(THE DATA Opens)

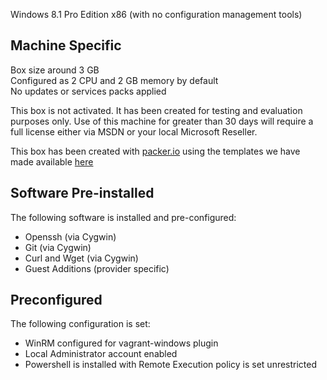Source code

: Windows 8.1 Pro Edition x86 (with no configuration management tools)


Machine Specific
----------------

Box size around 3 GB <br/>
Configured as 2 CPU and 2 GB memory by default <br/>
No updates or services packs applied <br/>

This box is not activated. It has been created for testing and evaluation purposes only.
Use of this machine for greater than 30 days will require a full license either via MSDN or your local Microsoft Reseller.

This box has been created with [packer.io](http://www.packer.io/) using the templates we have made available [here](https://github.com/opentable/packer-images)

Software Pre-installed
----------------------
The following software is installed and pre-configured:

* Openssh (via Cygwin)
* Git (via Cygwin)
* Curl and Wget (via Cygwin)
* Guest Additions (provider specific)

Preconfigured
-------------
The following configuration is set:

* WinRM configured for vagrant-windows plugin
* Local Administrator account enabled
* Powershell is installed with Remote Execution policy is set unrestricted
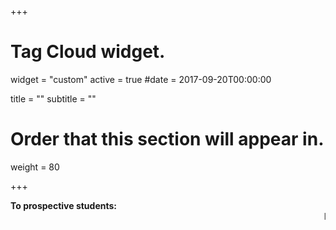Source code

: +++
# Tag Cloud widget.
widget = "custom"
active = true
#date = 2017-09-20T00:00:00

title = ""
subtitle = ""

# Order that this section will appear in.
weight = 80

+++
<div align="justify"><strong>To prospective students:</strong><br> <marquee>I am looking for a couple of motivated JRF (at least three) to work on different SERB, DST, and MeitY projects, funded by Govt. of India, in the area of Optical networks. If you are interested in working with me, please drop me a mail.</marquee></div>
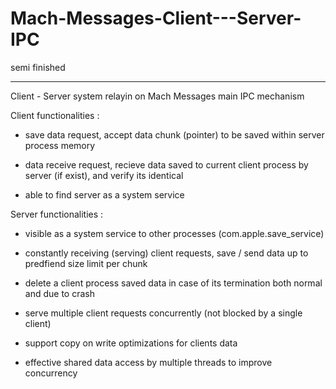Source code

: # Mach-Messages-Client---Server-IPC

semi finished	

----------------------------------------------------------------------------------


Client - Server system relayin on Mach Messages main IPC mechanism 


Client functionalities :


 - save data request, accept data chunk (pointer) to be saved within server process memory   

 - data receive request, recieve data saved to current client process by server (if exist), and verify its identical   

 - able to find server as a system service 


Server functionalities : 

- visible as a system service to other processes (com.apple.save_service) 

- constantly receiving (serving) client requests, save / send data up to predfiend size limit per chunk   

- delete a client process saved data in case of its termination both normal and due to crash   

- serve multiple client requests concurrently (not blocked by a single client)     

- support copy on write optimizations for clients data  

- effective shared data access by multiple threads to improve concurrency  



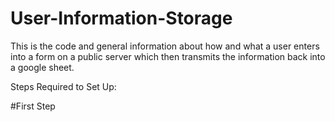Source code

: # User-Information-Storage
This is the code and general information about how and what a user enters into a form on a public server which then transmits the information back into a google sheet.


Steps Required to Set Up:

#First Step
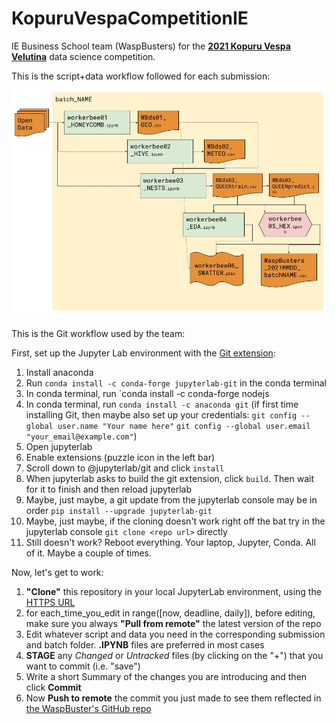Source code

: # KopuruVespaCompetitionIE
IE Business School team (WaspBusters) for the [**2021 Kopuru Vespa Velutina**](https://kopuru.com/desafio/vespa-velutina/) data science competition.

This is the script+data workflow followed for each submission:
![WaspBusters workflow](https://github.com/IEwaspbusters/KopuruVespaCompetitionIE/raw/main/Competition_subs/Beeswax.jpg "THE BEESWAX is the glue that keeps it all together")

This is the Git workflow used by the team:

First, set up the Jupyter Lab environment with the [Git extension](https://github.com/jupyterlab/jupyterlab-git):
1. Install anaconda
2. Run `conda install -c conda-forge jupyterlab-git` in the conda terminal
3. In conda terminal, run `conda install -c conda-forge nodejs
4. In conda terminal, run `conda install -c anaconda git` (if first time installing Git, then maybe also set up your credentials: `git config --global user.name "Your name here"`
`git config --global user.email "your_email@example.com"`)
5. Open jupyterlab
6. Enable extensions (puzzle icon in the left bar)
7. Scroll down to @jupyterlab/git and click `install`
8. When jupyterlab asks to build the git extension, click `build`. Then wait for it to finish and then reload jupyterlab
9. Maybe, just maybe, a git update from the jupyterlab console may be in order `pip install --upgrade jupyterlab-git`
10. Maybe, just maybe, if the cloning doesn't work right off the bat try in the jupyterlab console `git clone <repo url>` directly
11. Still doesn't work? Reboot everything. Your laptop, Jupyter, Conda. All of it. Maybe a couple of times.

Now, let's get to work:
1. **"Clone"** this repository in your local JupyterLab environment, using the [HTTPS URL](https://github.com/IEwaspbusters/KopuruVespaCompetitionIE.git)
4. for each_time_you_edit in range([now, deadline, daily]), before editing, make sure you always **"Pull from remote"** the latest version of the repo
5. Edit whatever script and data you need in the corresponding submission and batch folder. **.IPYNB** files are preferred in most cases
6. **STAGE** any _Changed_ or _Untracked_ files (by clicking on the "+") that you want to commit (i.e. "save")
7. Write a short Summary of the changes you are introducing and then click **Commit**
8. Now **Push to remote** the commit you just made to see them reflected in [the WaspBuster's GitHub repo](https://github.com/IEwaspbusters/KopuruVespaCompetitionIE)
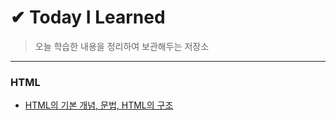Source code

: # ✔ Today I Learned
> 오늘 학습한 내용을 정리하여 보관해두는 저장소

***

### HTML
* <a href="https://github.com/SangYoonLee1231/TIL/blob/main/HTML/html_basic_concept.md">HTML의 기본 개념, 문법, HTML의 구조
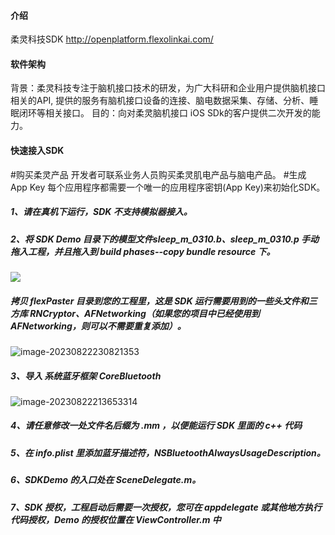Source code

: #### 介绍

柔灵科技SDK http://openplatform.flexolinkai.com/

#### 软件架构

背景：柔灵科技专注于脑机接口技术的研发，为广大科研和企业用户提供脑机接口相关的API, 提供的服务有脑机接口设备的连接、脑电数据采集、存储、分析、睡眠闭环等相关接口。 目的：向对柔灵脑机接口 iOS SDk的客户提供二次开发的能力。



#### 快速接入SDK

\#购买柔灵产品 开发者可联系业务人员购买柔灵肌电产品与脑电产品。 #生成 App Key 每个应用程序都需要一个唯一的应用程序密钥(App Key)来初始化SDK。 

##### 1、请在真机下运行，SDK 不支持模拟器接入。

##### 2、将 SDK Demo 目录下的模型文件sleep_m_0310.b、sleep_m_0310.p 手动拖入工程，并且拖入到 build phases--copy bundle resource 下。

![](https://p.ipic.vip/7pdvyf.jpg)

##### 拷贝 flexPaster 目录到您的工程里，这是 SDK 运行需要用到的一些头文件和三方库 RNCryptor、AFNetworking（如果您的项目中已经使用到 AFNetworking，则可以不需要重复添加）。

![image-20230822230821353](https://p.ipic.vip/f867tu.jpg)

##### 3、导入 系统蓝牙框架 CoreBluetooth

![image-20230822213653314](https://p.ipic.vip/lk1vgx.jpg)

##### 4、请任意修改一处文件名后缀为 .mm ，以便能运行 SDK 里面的 c++ 代码

##### 5、在 info.plist 里添加蓝牙描述符，NSBluetoothAlwaysUsageDescription。

##### 6、SDKDemo 的入口处在 SceneDelegate.m。

##### 7、SDK 授权，工程启动后需要一次授权，您可在 appdelegate 或其他地方执行代码授权，Demo 的授权位置在 ViewController.m 中

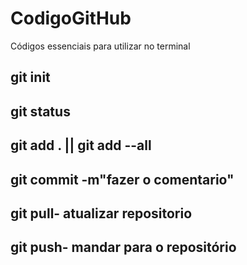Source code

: # CodigoGitHub
Códigos essenciais para utilizar no terminal 

## git init

## git status

## git add . || git add --all

## git commit -m"fazer o comentario"

## git pull- atualizar repositorio

## git push- mandar para o repositório
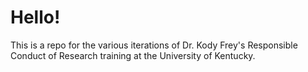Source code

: # Hello!
This is a repo for the various iterations of Dr. Kody Frey's Responsible Conduct of Research training at the University of Kentucky. 
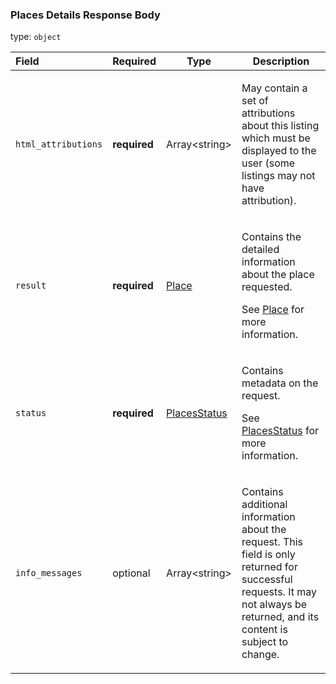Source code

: <!--- This is a generated file, do not edit! -->
<!--- [START maps_http_schema_placesdetailsresponse] -->
<h3 class="schema-object" id="PlacesDetailsResponse">Places Details Response Body</h3>

type: `object`

| Field               | Required     | Type                                         | Description                                                                                                                                                                                                                        |
| :------------------ | ------------ | -------------------------------------------- | ---------------------------------------------------------------------------------------------------------------------------------------------------------------------------------------------------------------------------------- |
| `html_attributions` | **required** | Array&lt;string&gt;                          | <div class="nonref-property-description"><p>May contain a set of attributions about this listing which must be displayed to the user (some listings may not have attribution).</p></div>                                           |
| `result`            | **required** | [Place](#Place "Place")                      | <div class="ref-property-description"><p>Contains the detailed information about the place requested.</p><p>See <a href="#Place">Place</a> for more information.</div>                                                             |
| `status`            | **required** | [PlacesStatus](#PlacesStatus "PlacesStatus") | <div class="ref-property-description"><p>Contains metadata on the request.</p><p>See <a href="#PlacesStatus">PlacesStatus</a> for more information.</div>                                                                          |
| `info_messages`     | optional     | Array&lt;string&gt;                          | <div class="nonref-property-description"><p>Contains additional information about the request. This field is only returned for successful requests. It may not always be returned, and its content is subject to change.</p></div> |

<!--- [END maps_http_schema_placesdetailsresponse] -->
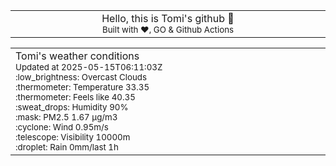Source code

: 
<div align="center">
<table>
<tbody>
<td align="center">
<img width="2000" height="0"><br>
Hello, this is Tomi's github 👋<br>
<sup>Built with ❤️, GO & Github Actions</sup><br>
<img width="2000" height="0">
</td>
</tbody>
</table>
</div>
<table>
<tbody>
<td align="left">
<img width="2000" height="0"><br>
Tomi's weather conditions<br>
<sup>Updated at 2025-05-15T06:11:03Z</sup><br>
<sup>:low_brightness: Overcast Clouds</sup><br>
<sup>:thermometer: Temperature 33.35 </sup><br>
<sup>:thermometer: Feels like 40.35</sup><br>
<sup>:sweat_drops: Humidity 90%</sup><br>
<sup>:mask: PM2.5 1.67 μg/m3</sup><br>
<sup>:cyclone: Wind 0.95m/s </sup><br>
<sup>:telescope: Visibility 10000m </sup><br>
<sup>:droplet: Rain 0mm/last 1h </sup><br>
<img width="2000" height="0">
</td>
<td align="left">
<img width="2000" height="0"><br>
<br>
<img width="2000" height="0">
</td>
</tbody>
</table>
</div>
    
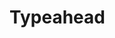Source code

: # Typeahead

<template>
	<typeahead query-url="http://ukivas.local/api/meddra/" label-key="hl" array-key="items" @selected="selected"/>
	<list-group class="mt-4">
	  <list-group-item v-for="item in selectedItems">
	    <span v-html="item.label"></span>
	  </list-group-item>
	</list-group>
</template>

<script>
export default {
	data () {
  	return {
    	selectedItems:[],
  	}
  },
  methods:{
		selected(item){
			this.selectedItems.push(item)
		},
		selectedMeme(item){
			this.selectedMemes.push(item)
		}
  }
}
</script>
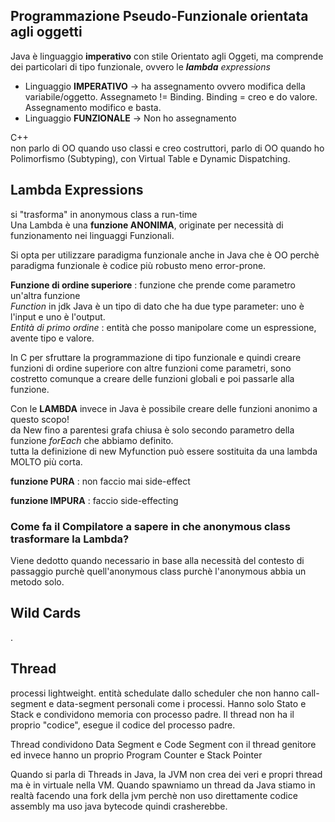 ## Programmazione Pseudo-Funzionale orientata agli oggetti
Java è linguaggio **imperativo** con stile Orientato agli Oggeti, ma comprende dei particolari di tipo funzionale, 
ovvero le _**lambda** expressions_ 

- Linguaggio **IMPERATIVO** -> ha assegnamento ovvero modifica della variabile/oggetto.
Assegnameto != Binding. Binding = creo e do valore. Assegnamento modifico e basta.
- Linguaggio **FUNZIONALE** -> Non ho assegnamento

C++  
non parlo di OO quando uso classi e creo costruttori, parlo di OO quando ho Polimorfismo (Subtyping), con Virtual 
Table e Dynamic Dispatching. 

## Lambda Expressions
si "trasforma" in anonymous class a run-time  
Una Lambda è una **funzione ANONIMA**, originate per necessità di funzionamento nei linguaggi Funzionali.

Si opta per utilizzare paradigma funzionale anche in Java che è OO perchè paradigma funzionale è codice più robusto meno
error-prone.

**Funzione di ordine superiore** : funzione che prende come parametro un'altra funzione  
_Function_ in jdk Java è un tipo di dato che ha due type parameter: uno è l'input e uno è l'output.  
_Entità di primo ordine_ : entità che posso manipolare come un espressione, avente tipo e valore.

In C per sfruttare la programmazione di tipo funzionale e quindi creare funzioni di ordine superiore con altre funzioni 
come parametri, sono costretto comunque a creare delle funzioni globali e poi passarle alla funzione.  

Con le **LAMBDA** invece in Java è possibile creare delle funzioni anonimo a questo scopo!   
da New fino a parentesi grafa chiusa è solo secondo parametro della funzione _forEach_ che abbiamo definito.  
tutta la definizione di new Myfunction può essere sostituita da una lambda MOLTO più corta.  

**funzione PURA** : non faccio mai side-effect

**funzione IMPURA** : faccio side-effecting

### Come fa il Compilatore a sapere in che anonymous class trasformare la Lambda?
Viene dedotto quando necessario in base alla necessità del contesto di passaggio purchè quell'anonymous class purchè 
l'anonymous abbia un metodo solo.

## Wild Cards 
.

## Thread
processi lightweight. entità schedulate dallo scheduler che non hanno call-segment e data-segment personali come 
i processi. Hanno solo Stato e Stack e condividono memoria con processo padre. Il thread non ha il proprio "codice", 
esegue il codice del processo padre.

Thread condividono Data Segment e Code Segment con il thread genitore ed invece hanno un proprio Program Counter e 
Stack Pointer

Quando si parla di Threads in Java, la JVM non crea dei veri e propri thread ma è in virtuale nella VM. Quando spawniamo
un thread da Java stiamo in realtà facendo una fork della jvm perchè non uso direttamente codice assembly ma uso java 
bytecode quindi crasherebbe.

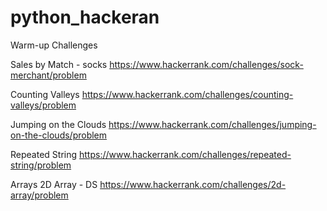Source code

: # python_hackeran
Warm-up Challenges

Sales by Match - socks
https://www.hackerrank.com/challenges/sock-merchant/problem

Counting Valleys
https://www.hackerrank.com/challenges/counting-valleys/problem

Jumping on the Clouds
https://www.hackerrank.com/challenges/jumping-on-the-clouds/problem

Repeated String
https://www.hackerrank.com/challenges/repeated-string/problem


Arrays
2D Array - DS
https://www.hackerrank.com/challenges/2d-array/problem

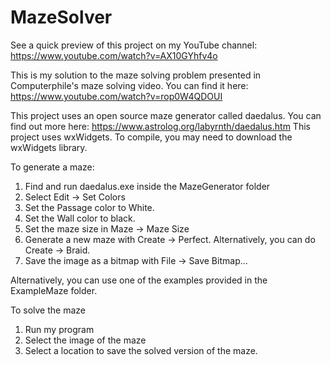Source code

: # MazeSolver

See a quick preview of this project on my YouTube channel: https://www.youtube.com/watch?v=AX10GYhfv4o

This is my solution to the maze solving problem presented in Computerphile's maze solving video. You can find it here: https://www.youtube.com/watch?v=rop0W4QDOUI

This project uses an open source maze generator called daedalus. You can find out more here: https://www.astrolog.org/labyrnth/daedalus.htm
This project uses wxWidgets. To compile, you may need to download the wxWidgets library.

To generate a maze:
1. Find and run daedalus.exe inside the MazeGenerator folder
2. Select Edit -> Set Colors
3. Set the Passage color to White.
4. Set the Wall color to black.
5. Set the maze size in Maze -> Maze Size
6. Generate a new maze with Create -> Perfect. Alternatively, you can do Create -> Braid.
7. Save the image as a bitmap with File -> Save Bitmap...

Alternatively, you can use one of the examples provided in the ExampleMaze folder.

To solve the maze
1. Run my program
2. Select the image of the maze
3. Select a location to save the solved version of the maze.
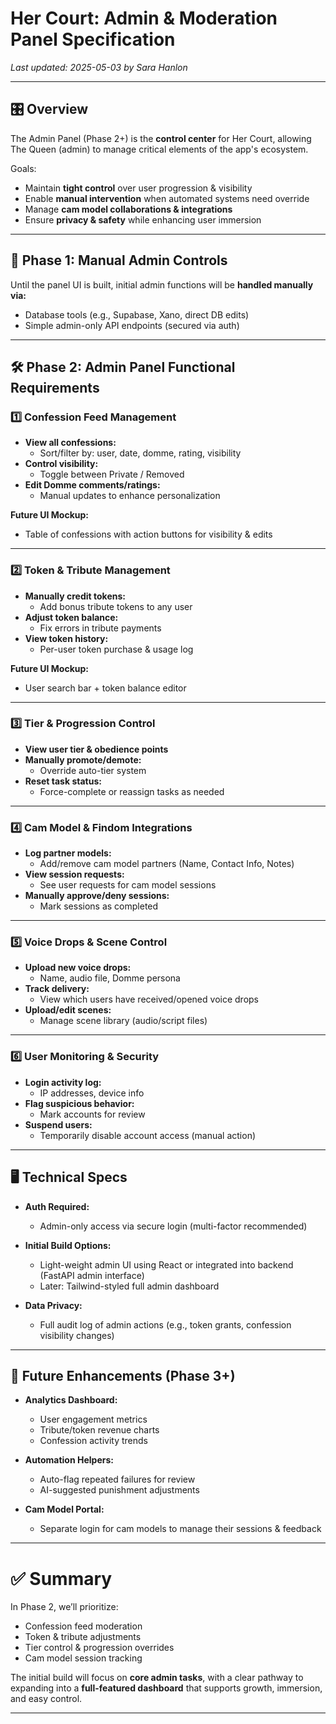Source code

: # Her Court: Admin & Moderation Panel Specification

_Last updated: 2025-05-03 by Sara Hanlon_

---

## 🎛️ Overview

The Admin Panel (Phase 2+) is the **control center** for Her Court, allowing The Queen (admin) to manage critical elements of the app's ecosystem.

Goals:
- Maintain **tight control** over user progression & visibility
- Enable **manual intervention** when automated systems need override
- Manage **cam model collaborations & integrations**
- Ensure **privacy & safety** while enhancing user immersion

---

## 🔑 Phase 1: Manual Admin Controls

Until the panel UI is built, initial admin functions will be **handled manually via:**
- Database tools (e.g., Supabase, Xano, direct DB edits)
- Simple admin-only API endpoints (secured via auth)

---

## 🛠️ Phase 2: Admin Panel Functional Requirements

### 1️⃣ Confession Feed Management

- **View all confessions:**
  - Sort/filter by: user, date, domme, rating, visibility
- **Control visibility:**
  - Toggle between Private / Removed
- **Edit Domme comments/ratings:**
  - Manual updates to enhance personalization

**Future UI Mockup:**  
- Table of confessions with action buttons for visibility & edits

---

### 2️⃣ Token & Tribute Management

- **Manually credit tokens:**
  - Add bonus tribute tokens to any user
- **Adjust token balance:**
  - Fix errors in tribute payments
- **View token history:**
  - Per-user token purchase & usage log

**Future UI Mockup:**  
- User search bar + token balance editor

---

### 3️⃣ Tier & Progression Control

- **View user tier & obedience points**
- **Manually promote/demote:**
  - Override auto-tier system
- **Reset task status:**
  - Force-complete or reassign tasks as needed

---

### 4️⃣ Cam Model & Findom Integrations

- **Log partner models:**
  - Add/remove cam model partners (Name, Contact Info, Notes)
- **View session requests:**
  - See user requests for cam model sessions
- **Manually approve/deny sessions:**
  - Mark sessions as completed

---

### 5️⃣ Voice Drops & Scene Control

- **Upload new voice drops:**
  - Name, audio file, Domme persona
- **Track delivery:**
  - View which users have received/opened voice drops
- **Upload/edit scenes:**
  - Manage scene library (audio/script files)

---

### 6️⃣ User Monitoring & Security

- **Login activity log:**
  - IP addresses, device info
- **Flag suspicious behavior:**
  - Mark accounts for review
- **Suspend users:**
  - Temporarily disable account access (manual action)

---

## 🖥️ Technical Specs

- **Auth Required:**  
  - Admin-only access via secure login (multi-factor recommended)

- **Initial Build Options:**  
  - Light-weight admin UI using React or integrated into backend (FastAPI admin interface)  
  - Later: Tailwind-styled full admin dashboard

- **Data Privacy:**  
  - Full audit log of admin actions (e.g., token grants, confession visibility changes)

---

## 🚧 Future Enhancements (Phase 3+)

- **Analytics Dashboard:**  
  - User engagement metrics  
  - Tribute/token revenue charts  
  - Confession activity trends

- **Automation Helpers:**  
  - Auto-flag repeated failures for review  
  - AI-suggested punishment adjustments

- **Cam Model Portal:**  
  - Separate login for cam models to manage their sessions & feedback

---

# ✅ Summary

In Phase 2, we’ll prioritize:
- Confession feed moderation
- Token & tribute adjustments
- Tier control & progression overrides
- Cam model session tracking

The initial build will focus on **core admin tasks**, with a clear pathway to expanding into a **full-featured dashboard** that supports growth, immersion, and easy control.

---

(THE DATA Closes)

* PROBLEM
The lines from the top of the data above through the one holding "Use of this" are to be repeated exactly, and only those, with no pictures.

* ANSWER SECTION
Source code

: Windows 8.1 Pro Edition x86 (with no configuration management tools)


Machine Specific
----------------

Box size around 3 GB <br/>
Configured as 2 CPU and 2 GB memory by default <br/>
No updates or services packs applied <br/>

This box is not activated. It has been created for testing and evaluation purposes only.
Use of this machine for greater than 30 days will require a full license either via MSDN or your local Microsoft Reseller.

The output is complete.